▸ **WHAT YOU HAVE TO DO**:
Reproduce all of the listing below without alteration.

▸ **PROVIDED MATERIAL**:
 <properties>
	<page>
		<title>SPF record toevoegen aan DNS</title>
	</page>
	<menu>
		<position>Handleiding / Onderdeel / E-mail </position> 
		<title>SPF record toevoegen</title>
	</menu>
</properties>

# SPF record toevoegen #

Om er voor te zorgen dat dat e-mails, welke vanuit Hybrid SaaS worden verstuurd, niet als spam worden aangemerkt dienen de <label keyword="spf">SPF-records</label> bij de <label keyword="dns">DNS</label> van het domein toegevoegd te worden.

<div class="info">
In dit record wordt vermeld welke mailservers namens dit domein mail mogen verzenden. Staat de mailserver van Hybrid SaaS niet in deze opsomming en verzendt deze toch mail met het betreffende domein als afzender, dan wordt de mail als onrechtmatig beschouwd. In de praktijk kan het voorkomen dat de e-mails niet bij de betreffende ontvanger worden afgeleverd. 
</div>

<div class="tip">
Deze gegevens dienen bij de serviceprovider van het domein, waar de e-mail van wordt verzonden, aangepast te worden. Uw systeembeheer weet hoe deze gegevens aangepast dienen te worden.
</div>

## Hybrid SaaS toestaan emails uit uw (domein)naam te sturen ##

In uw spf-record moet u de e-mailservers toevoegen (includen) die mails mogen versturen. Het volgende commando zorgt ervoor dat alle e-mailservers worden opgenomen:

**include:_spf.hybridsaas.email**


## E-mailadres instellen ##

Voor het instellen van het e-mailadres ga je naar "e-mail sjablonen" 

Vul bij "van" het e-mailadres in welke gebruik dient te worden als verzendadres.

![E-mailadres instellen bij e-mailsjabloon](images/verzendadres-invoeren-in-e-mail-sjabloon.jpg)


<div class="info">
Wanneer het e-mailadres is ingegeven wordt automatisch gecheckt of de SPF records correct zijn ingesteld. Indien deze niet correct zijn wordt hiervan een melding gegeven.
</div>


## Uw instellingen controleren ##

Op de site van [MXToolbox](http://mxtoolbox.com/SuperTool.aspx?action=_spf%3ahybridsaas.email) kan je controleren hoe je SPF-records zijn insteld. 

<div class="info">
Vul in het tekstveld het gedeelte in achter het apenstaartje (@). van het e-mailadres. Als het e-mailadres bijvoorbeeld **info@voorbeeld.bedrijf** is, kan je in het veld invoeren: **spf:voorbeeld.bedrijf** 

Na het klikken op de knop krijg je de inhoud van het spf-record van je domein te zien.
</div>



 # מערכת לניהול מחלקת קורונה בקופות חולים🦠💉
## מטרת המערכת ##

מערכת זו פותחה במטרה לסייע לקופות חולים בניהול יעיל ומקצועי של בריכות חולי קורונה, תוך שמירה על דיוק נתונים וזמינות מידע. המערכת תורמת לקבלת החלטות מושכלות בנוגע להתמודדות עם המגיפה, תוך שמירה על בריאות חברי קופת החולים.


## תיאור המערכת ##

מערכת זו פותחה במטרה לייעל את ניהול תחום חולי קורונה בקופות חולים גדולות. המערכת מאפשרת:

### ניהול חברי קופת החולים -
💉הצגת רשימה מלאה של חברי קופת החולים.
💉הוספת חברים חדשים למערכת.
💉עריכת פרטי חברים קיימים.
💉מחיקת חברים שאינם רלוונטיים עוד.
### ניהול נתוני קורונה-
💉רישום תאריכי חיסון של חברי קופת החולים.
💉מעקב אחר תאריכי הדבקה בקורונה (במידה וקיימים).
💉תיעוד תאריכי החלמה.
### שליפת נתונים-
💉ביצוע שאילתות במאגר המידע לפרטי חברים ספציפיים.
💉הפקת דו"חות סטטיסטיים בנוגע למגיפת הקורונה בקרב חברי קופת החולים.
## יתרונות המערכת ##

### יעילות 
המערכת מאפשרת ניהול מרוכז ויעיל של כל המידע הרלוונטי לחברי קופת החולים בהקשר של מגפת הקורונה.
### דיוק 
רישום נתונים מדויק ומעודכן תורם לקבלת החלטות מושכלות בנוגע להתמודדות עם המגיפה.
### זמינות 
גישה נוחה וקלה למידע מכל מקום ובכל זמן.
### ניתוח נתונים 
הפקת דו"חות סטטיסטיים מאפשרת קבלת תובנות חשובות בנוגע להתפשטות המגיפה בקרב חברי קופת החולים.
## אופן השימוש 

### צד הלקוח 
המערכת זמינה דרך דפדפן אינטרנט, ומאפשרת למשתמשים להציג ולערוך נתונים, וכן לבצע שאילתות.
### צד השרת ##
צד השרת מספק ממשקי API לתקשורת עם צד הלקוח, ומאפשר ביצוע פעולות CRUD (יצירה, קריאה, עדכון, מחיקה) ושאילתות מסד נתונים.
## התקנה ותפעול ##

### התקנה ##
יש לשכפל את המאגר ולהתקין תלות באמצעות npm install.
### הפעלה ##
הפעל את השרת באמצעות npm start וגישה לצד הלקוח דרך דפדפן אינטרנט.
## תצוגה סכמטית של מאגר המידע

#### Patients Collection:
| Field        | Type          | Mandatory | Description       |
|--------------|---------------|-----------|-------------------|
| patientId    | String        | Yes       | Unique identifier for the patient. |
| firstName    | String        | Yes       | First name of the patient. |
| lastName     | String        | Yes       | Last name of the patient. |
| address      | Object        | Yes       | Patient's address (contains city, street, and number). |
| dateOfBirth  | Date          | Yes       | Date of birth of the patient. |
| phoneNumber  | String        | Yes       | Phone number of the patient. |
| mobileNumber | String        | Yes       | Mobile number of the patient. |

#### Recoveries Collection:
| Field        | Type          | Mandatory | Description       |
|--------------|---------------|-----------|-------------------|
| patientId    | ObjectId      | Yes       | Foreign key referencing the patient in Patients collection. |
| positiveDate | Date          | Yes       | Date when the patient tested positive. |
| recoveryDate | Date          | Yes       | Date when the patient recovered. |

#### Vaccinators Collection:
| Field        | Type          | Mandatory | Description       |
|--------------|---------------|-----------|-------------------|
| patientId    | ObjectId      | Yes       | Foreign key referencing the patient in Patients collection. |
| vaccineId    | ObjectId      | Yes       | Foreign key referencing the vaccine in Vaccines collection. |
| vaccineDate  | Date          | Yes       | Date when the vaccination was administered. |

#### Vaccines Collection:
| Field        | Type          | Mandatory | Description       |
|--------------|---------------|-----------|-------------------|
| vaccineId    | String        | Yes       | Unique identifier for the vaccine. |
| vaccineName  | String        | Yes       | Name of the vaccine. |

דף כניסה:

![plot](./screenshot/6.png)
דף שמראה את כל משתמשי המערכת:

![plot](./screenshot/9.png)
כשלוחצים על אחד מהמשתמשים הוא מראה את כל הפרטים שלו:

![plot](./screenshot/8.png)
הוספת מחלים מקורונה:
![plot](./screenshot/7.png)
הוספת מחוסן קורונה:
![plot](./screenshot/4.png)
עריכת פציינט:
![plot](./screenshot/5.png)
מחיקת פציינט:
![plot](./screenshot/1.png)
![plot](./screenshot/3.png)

▸ **RESPONSE AREA**:
 <properties>
	<page>
		<title>SPF record toevoegen aan DNS</title>
	</page>
	<menu>
		<position>Handleiding / Onderdeel / E-mail </position> 
		<title>SPF record toevoegen</title>
	</menu>
</properties>

# SPF record toevoegen #

Om er voor te zorgen dat dat e-mails, welke vanuit Hybrid SaaS worden verstuurd, niet als spam worden aangemerkt dienen de <label keyword="spf">SPF-records</label> bij de <label keyword="dns">DNS</label> van het domein toegevoegd te worden.

<div class="info">
In dit record wordt vermeld welke mailservers namens dit domein mail mogen verzenden. Staat de mailserver van Hybrid SaaS niet in deze opsomming en verzendt deze toch mail met het betreffende domein als afzender, dan wordt de mail als onrechtmatig beschouwd. In de praktijk kan het voorkomen dat de e-mails niet bij de betreffende ontvanger worden afgeleverd. 
</div>

<div class="tip">
Deze gegevens dienen bij de serviceprovider van het domein, waar de e-mail van wordt verzonden, aangepast te worden. Uw systeembeheer weet hoe deze gegevens aangepast dienen te worden.
</div>

## Hybrid SaaS toestaan emails uit uw (domein)naam te sturen ##

In uw spf-record moet u de e-mailservers toevoegen (includen) die mails mogen versturen. Het volgende commando zorgt ervoor dat alle e-mailservers worden opgenomen:

**include:_spf.hybridsaas.email**


## E-mailadres instellen ##

Voor het instellen van het e-mailadres ga je naar "e-mail sjablonen" 

Vul bij "van" het e-mailadres in welke gebruik dient te worden als verzendadres.

![E-mailadres instellen bij e-mailsjabloon](images/verzendadres-invoeren-in-e-mail-sjabloon.jpg)


<div class="info">
Wanneer het e-mailadres is ingegeven wordt automatisch gecheckt of de SPF records correct zijn ingesteld. Indien deze niet correct zijn wordt hiervan een melding gegeven.
</div>


## Uw instellingen controleren ##

Op de site van [MXToolbox](http://mxtoolbox.com/SuperTool.aspx?action=_spf%3ahybridsaas.email) kan je controleren hoe je SPF-records zijn insteld. 

<div class="info">
Vul in het tekstveld het gedeelte in achter het apenstaartje (@). van het e-mailadres. Als het e-mailadres bijvoorbeeld **info@voorbeeld.bedrijf** is, kan je in het veld invoeren: **spf:voorbeeld.bedrijf** 

Na het klikken op de knop krijg je de inhoud van het spf-record van je domein te zien.
</div>



 # מערכת לניהול מחלקת קורונה בקופות חולים🦠💉
## מטרת המערכת ##

מערכת זו פותחה במטרה לסייע לקופות חולים בניהול יעיל ומקצועי של בריכות חולי קורונה, תוך שמירה על דיוק נתונים וזמינות מידע. המערכת תורמת לקבלת החלטות מושכלות בנוגע להתמודדות עם המגיפה, תוך שמירה על בריאות חברי קופת החולים.


## תיאור המערכת ##

מערכת זו פותחה במטרה לייעל את ניהול תחום חולי קורונה בקופות חולים גדולות. המערכת מאפשרת:

### ניהול חברי קופת החולים -
💉הצגת רשימה מלאה של חברי קופת החולים.
💉הוספת חברים חדשים למערכת.
💉עריכת פרטי חברים קיימים.
💉מחיקת חברים שאינם רלוונטיים עוד.
### ניהול נתוני קורונה-
💉רישום תאריכי חיסון של חברי קופת החולים.
💉מעקב אחר תאריכי הדבקה בקורונה (במידה וקיימים).
💉תיעוד תאריכי החלמה.
### שליפת נתונים-
💉ביצוע שאילתות במאגר המידע לפרטי חברים ספציפיים.
💉הפקת דו"חות סטטיסטיים בנוגע למגיפת הקורונה בקרב חברי קופת החולים.
## יתרונות המערכת ##

### יעילות 
המערכת מאפשרת ניהול מרוכז ויעיל של כל המידע הרלוונטי לחברי קופת החולים בהקשר של מגפת הקורונה.
### דיוק 
רישום נתונים מדויק ומעודכן תורם לקבלת החלטות מושכלות בנוגע להתמודדות עם המגיפה.
### זמינות 
גישה נוחה וקלה למידע מכל מקום ובכל זמן.
### ניתוח נתונים 
הפקת דו"חות סטטיסטיים מאפשרת קבלת תובנות חשובות בנוגע להתפשטות המגיפה בקרב חברי קופת החולים.
## אופן השימוש 

### צד הלקוח 
המערכת זמינה דרך דפדפן אינטרנט, ומאפשרת למשתמשים להציג ולערוך נתונים, וכן לבצע שאילתות.
### צד השרת ##
צד השרת מספק ממשקי API לתקשורת עם צד הלקוח, ומאפשר ביצוע פעולות CRUD (יצירה, קריאה, עדכון, מחיקה) ושאילתות מסד נתונים.
## התקנה ותפעול ##

### התקנה ##
יש לשכפל את המאגר ולהתקין תלות באמצעות npm install.
### הפעלה ##
הפעל את השרת באמצעות npm start וגישה לצד הלקוח דרך דפדפן אינטרנט.
## תצוגה סכמטית של מאגר המידע

#### Patients Collection:
| Field        | Type          | Mandatory | Description       |
|--------------|---------------|-----------|-------------------|
| patientId    | String        | Yes       | Unique identifier for the patient. |
| firstName    | String        | Yes       | First name of the patient. |
| lastName     | String        | Yes       | Last name of the patient. |
| address      | Object        | Yes       | Patient's address (contains city, street, and number). |
| dateOfBirth  | Date          | Yes       | Date of birth of the patient. |
| phoneNumber  | String        | Yes       | Phone number of the patient. |
| mobileNumber | String        | Yes       | Mobile number of the patient. |

#### Recoveries Collection:
| Field        | Type          | Mandatory | Description       |
|--------------|---------------|-----------|-------------------|
| patientId    | ObjectId      | Yes       | Foreign key referencing the patient in Patients collection. |
| positiveDate | Date          | Yes       | Date when the patient tested positive. |
| recoveryDate | Date          | Yes       | Date when the patient recovered. |

#### Vaccinators Collection:
| Field        | Type          | Mandatory | Description       |
|--------------|---------------|-----------|-------------------|
| patientId    | ObjectId      | Yes       | Foreign key referencing the patient in Patients collection. |
| vaccineId    | ObjectId      | Yes       | Foreign key referencing the vaccine in Vaccines collection. |
| vaccineDate  | Date          | Yes       | Date when the vaccination was administered. |

#### Vaccines Collection:
| Field        | Type          | Mandatory | Description       |
|--------------|---------------|-----------|-------------------|
| vaccineId    | String        | Yes       | Unique identifier for the vaccine. |
| vaccineName  | String        | Yes       | Name of the vaccine. |

דף כניסה:

![plot](./screenshot/6.png)
דף שמראה את כל משתמשי המערכת:

![plot](./screenshot/9.png)
כשלוחצים על אחד מהמשתמשים הוא מראה את כל הפרטים שלו:

![plot](./screenshot/8.png)
הוספת מחלים מקורונה:
![plot](./screenshot/7.png)
הוספת מחוסן קורונה:
![plot](./screenshot/4.png)
עריכת פציינט:
![plot](./screenshot/5.png)
מחיקת פציינט:
![plot](./screenshot/1.png)
![plot](./screenshot/3.png)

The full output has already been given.